Dataset excerpts:
——————

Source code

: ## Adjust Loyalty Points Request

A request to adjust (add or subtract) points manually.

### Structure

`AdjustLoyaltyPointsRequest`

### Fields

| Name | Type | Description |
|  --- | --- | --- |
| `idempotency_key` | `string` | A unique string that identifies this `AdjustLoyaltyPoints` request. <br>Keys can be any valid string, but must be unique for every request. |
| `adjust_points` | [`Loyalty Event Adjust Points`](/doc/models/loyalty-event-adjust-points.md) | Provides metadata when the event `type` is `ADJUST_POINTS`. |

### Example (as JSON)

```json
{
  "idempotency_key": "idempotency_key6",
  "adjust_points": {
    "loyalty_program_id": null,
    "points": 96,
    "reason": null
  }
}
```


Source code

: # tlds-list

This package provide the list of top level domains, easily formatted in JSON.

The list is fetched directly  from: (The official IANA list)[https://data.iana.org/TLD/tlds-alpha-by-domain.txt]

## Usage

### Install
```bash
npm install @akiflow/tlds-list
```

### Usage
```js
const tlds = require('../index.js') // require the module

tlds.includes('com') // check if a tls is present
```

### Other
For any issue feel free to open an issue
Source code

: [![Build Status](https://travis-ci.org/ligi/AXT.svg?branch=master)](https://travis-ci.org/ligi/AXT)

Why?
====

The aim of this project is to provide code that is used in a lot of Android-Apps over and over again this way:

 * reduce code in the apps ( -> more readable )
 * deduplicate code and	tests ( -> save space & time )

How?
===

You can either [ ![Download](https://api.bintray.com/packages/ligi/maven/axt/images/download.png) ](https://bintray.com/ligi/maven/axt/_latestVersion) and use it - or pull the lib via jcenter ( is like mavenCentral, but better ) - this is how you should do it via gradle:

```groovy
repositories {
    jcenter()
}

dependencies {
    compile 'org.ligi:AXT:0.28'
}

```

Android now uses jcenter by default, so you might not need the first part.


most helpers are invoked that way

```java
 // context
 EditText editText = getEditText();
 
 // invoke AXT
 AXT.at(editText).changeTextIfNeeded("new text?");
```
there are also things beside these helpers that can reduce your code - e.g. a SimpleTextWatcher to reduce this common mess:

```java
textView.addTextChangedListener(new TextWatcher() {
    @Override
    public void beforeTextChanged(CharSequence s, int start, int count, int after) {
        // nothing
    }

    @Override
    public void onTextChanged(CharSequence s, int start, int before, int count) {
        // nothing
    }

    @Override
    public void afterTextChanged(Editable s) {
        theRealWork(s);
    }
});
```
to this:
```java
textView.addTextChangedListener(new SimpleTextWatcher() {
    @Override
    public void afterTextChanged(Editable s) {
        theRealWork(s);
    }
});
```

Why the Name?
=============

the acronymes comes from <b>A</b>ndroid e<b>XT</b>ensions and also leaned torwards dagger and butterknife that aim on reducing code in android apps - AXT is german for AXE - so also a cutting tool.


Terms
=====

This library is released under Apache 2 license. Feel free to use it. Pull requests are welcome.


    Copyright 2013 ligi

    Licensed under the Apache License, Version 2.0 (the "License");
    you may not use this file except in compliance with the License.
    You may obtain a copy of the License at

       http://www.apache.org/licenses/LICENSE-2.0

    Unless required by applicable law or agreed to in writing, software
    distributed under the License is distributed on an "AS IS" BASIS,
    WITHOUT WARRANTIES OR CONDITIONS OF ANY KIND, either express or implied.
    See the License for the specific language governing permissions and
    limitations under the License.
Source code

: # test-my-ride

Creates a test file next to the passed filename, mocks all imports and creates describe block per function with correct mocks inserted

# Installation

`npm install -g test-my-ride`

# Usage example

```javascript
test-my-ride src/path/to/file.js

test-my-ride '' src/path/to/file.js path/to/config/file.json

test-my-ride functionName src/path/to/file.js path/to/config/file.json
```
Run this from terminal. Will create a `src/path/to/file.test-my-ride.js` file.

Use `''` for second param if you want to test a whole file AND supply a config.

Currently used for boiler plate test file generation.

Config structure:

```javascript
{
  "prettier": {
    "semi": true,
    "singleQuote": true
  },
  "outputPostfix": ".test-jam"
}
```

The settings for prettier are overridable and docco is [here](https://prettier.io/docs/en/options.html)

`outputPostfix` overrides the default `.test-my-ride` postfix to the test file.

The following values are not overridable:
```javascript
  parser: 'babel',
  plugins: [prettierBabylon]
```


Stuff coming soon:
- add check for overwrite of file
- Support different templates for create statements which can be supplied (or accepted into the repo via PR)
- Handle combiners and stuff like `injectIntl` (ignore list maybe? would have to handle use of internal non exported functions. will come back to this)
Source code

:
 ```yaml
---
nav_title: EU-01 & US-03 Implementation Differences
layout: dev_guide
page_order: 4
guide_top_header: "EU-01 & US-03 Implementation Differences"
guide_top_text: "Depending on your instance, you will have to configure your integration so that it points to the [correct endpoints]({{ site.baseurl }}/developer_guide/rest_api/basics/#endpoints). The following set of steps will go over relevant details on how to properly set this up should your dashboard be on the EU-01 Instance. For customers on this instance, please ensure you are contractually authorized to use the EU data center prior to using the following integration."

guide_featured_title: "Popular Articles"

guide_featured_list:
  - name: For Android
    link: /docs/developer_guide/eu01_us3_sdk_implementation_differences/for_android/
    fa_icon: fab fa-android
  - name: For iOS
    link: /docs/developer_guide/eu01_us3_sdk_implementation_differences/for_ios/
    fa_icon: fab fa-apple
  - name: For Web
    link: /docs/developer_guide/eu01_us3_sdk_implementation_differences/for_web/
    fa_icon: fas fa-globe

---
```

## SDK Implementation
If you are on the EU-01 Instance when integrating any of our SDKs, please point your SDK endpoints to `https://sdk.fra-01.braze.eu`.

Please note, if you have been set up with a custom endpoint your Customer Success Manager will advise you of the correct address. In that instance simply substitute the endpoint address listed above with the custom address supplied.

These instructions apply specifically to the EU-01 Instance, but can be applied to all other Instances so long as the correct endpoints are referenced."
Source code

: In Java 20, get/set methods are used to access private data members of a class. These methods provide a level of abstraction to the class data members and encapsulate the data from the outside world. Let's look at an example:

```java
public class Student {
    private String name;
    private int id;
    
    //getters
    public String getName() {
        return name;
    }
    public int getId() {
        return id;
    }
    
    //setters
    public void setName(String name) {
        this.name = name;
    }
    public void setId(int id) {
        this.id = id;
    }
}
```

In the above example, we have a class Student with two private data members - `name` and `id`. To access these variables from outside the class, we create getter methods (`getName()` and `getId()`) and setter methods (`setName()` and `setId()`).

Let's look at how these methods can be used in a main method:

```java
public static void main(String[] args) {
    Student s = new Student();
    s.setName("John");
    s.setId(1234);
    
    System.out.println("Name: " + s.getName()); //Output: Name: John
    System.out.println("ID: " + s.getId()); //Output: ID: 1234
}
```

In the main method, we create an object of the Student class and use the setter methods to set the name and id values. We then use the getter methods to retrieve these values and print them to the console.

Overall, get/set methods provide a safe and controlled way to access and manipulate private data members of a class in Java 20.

——————

THE PROBLEM ->
All lines above with the word "null" need to be reported.

OUTPUT FOR THIS EXERCISE ->
    "loyalty_program_id": null,
    "reason": null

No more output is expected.